All too often I have clients bring horses in for training that have been left to "sit" in the pasture for too long. The owner is hesitant to jump on their backs for fear of what the animal might do, but I guess I signed up for this. Some horses are easy, they just need to be reminded once and they're good to go. Other horses are monsters.

Truthfully, it's sometimes easier and safer to start a young colt for the first time than it is to break an older horse's bad habits. I understand that life happens and sometimes owners need to take time off from working their horses. Not all horses develop bad habits with time off from riding, but some horses are allowed to get away with bad behavior on the ground, which then transfers over to the saddle.

Sweaty saddle blankets and redirecting can break most bad behaviors and get the horse back on track, but the owner needs to continue with these habits. There are also things owners can do even when they aren't riding to maintain a safe mount.

Even if you don't have time to work with the horse, instilling patience into the animal works wonders when you do decide to throw a leg over their back. Everyday, our horses are tied in their stalls for meal time. This teaches the horse to tie and respect the rope. When they are finished eating, we let them out to pasture, but the horses that we plan on working that day often stay tied in the barn.

Learning to stand tied and wait patiently helps prevent injury and broken halters when tying the horse is the only option. It is a basic lesson that should be taught to every young horse.

Leading your horse out to pasture after meals can also develop good manners.
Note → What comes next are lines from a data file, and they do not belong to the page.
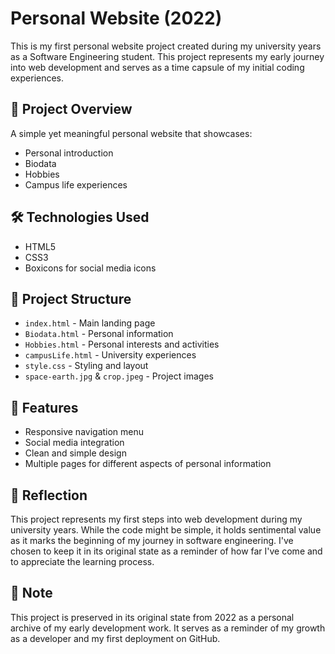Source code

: # Personal Website (2022)

This is my first personal website project created during my university years as a Software Engineering student. This project represents my early journey into web development and serves as a time capsule of my initial coding experiences.

## 🚀 Project Overview

A simple yet meaningful personal website that showcases:
- Personal introduction
- Biodata
- Hobbies
- Campus life experiences

## 🛠️ Technologies Used

- HTML5
- CSS3
- Boxicons for social media icons

## 📁 Project Structure

- `index.html` - Main landing page
- `Biodata.html` - Personal information
- `Hobbies.html` - Personal interests and activities
- `campusLife.html` - University experiences
- `style.css` - Styling and layout
- `space-earth.jpg` & `crop.jpeg` - Project images

## 🎯 Features

- Responsive navigation menu
- Social media integration
- Clean and simple design
- Multiple pages for different aspects of personal information

## 💭 Reflection

This project represents my first steps into web development during my university years. While the code might be simple, it holds sentimental value as it marks the beginning of my journey in software engineering. I've chosen to keep it in its original state as a reminder of how far I've come and to appreciate the learning process.

## 📝 Note

This project is preserved in its original state from 2022 as a personal archive of my early development work. It serves as a reminder of my growth as a developer and my first deployment on GitHub. 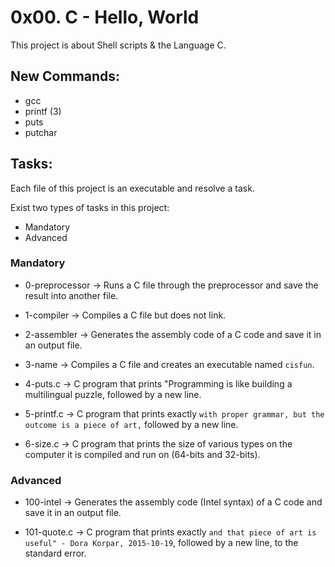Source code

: # 0x00. C - Hello, World

This project is about Shell scripts & the Language C.

## New Commands:

- gcc
- printf (3)
- puts
- putchar

## Tasks:

Each file of this project is an executable and resolve a task.

Exist two types of tasks in this project:

- Mandatory
- Advanced

### Mandatory

- 0-preprocessor &rarr; Runs a C file through the preprocessor and save the result into another file.

- 1-compiler &rarr; Compiles a C file but does not link.

- 2-assembler &rarr; Generates the assembly code of a C code and save it in an output file.

- 3-name &rarr; Compiles a C file and creates an executable named `cisfun`.

- 4-puts.c &rarr; C program that prints "Programming is like building a multilingual puzzle, followed by a new line.

- 5-printf.c &rarr; C program that prints exactly `with proper grammar, but the outcome is a piece of art,` followed by a new line.

- 6-size.c &rarr; C program that prints the size of various types on the computer it is compiled and run on (64-bits and 32-bits).

### Advanced

- 100-intel &rarr; Generates the assembly code (Intel syntax) of a C code and save it in an output file.

- 101-quote.c &rarr; C program that prints exactly `and that piece of art is useful" - Dora Korpar, 2015-10-19`, followed by a new line, to the standard error.
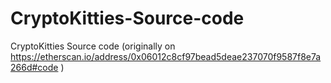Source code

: # CryptoKitties-Source-code
CryptoKitties Source code (originally on https://etherscan.io/address/0x06012c8cf97bead5deae237070f9587f8e7a266d#code )
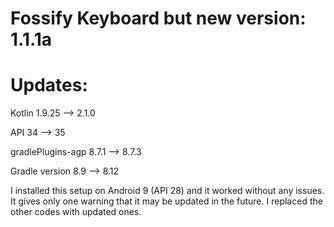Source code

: # Fossify Keyboard but new version: 1.1.1a

# Updates:

Kotlin 1.9.25 --> 2.1.0

API 34 --> 35

gradlePlugins-agp 8.7.1 --> 8.7.3

Gradle version 8.9 --> 8.12

I installed this setup on Android 9 (API 28) and it worked without any issues. It gives only one warning that it may be updated in the future. I replaced the other codes with updated ones.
Make sure they walk beside you respectfully, without pulling on the rope or pushing against you. The more you practice, the better behaved they will become. When you have minimal time, leading the horse for short periods daily will add up.

When greeting a horse in the pasture, make sure to create boundaries. The pasture is the horse's territory, so they may think they can boss you around. Letting them do this will only create problems when it is time to work with your horse. Establish good behavior on the ground, even if you're just walking through the field to give your horse a pat on the neck.

There are many things owners can do to create a well-behaved horse. The horse will be more pleasant to be around and these exercises won't take up much time if the owner is already feeding and taking care of their horse daily.

The other reason I find this question difficult to answer is that we don't often let our horses sit for long periods of time. They do get time off to recuperate, but it's not usually months at a time. Even through the winter my dad uses the horses to help him with chores. He drives teams of two horses at a time to spread manure in the field or haul hay out to the cows. He also pulls tubs of hay to the horse pasture. I ride at least one horse nearly every day. These things take extra time and effort, but when people purchase a horse from us, they are getting a well-rounded companion.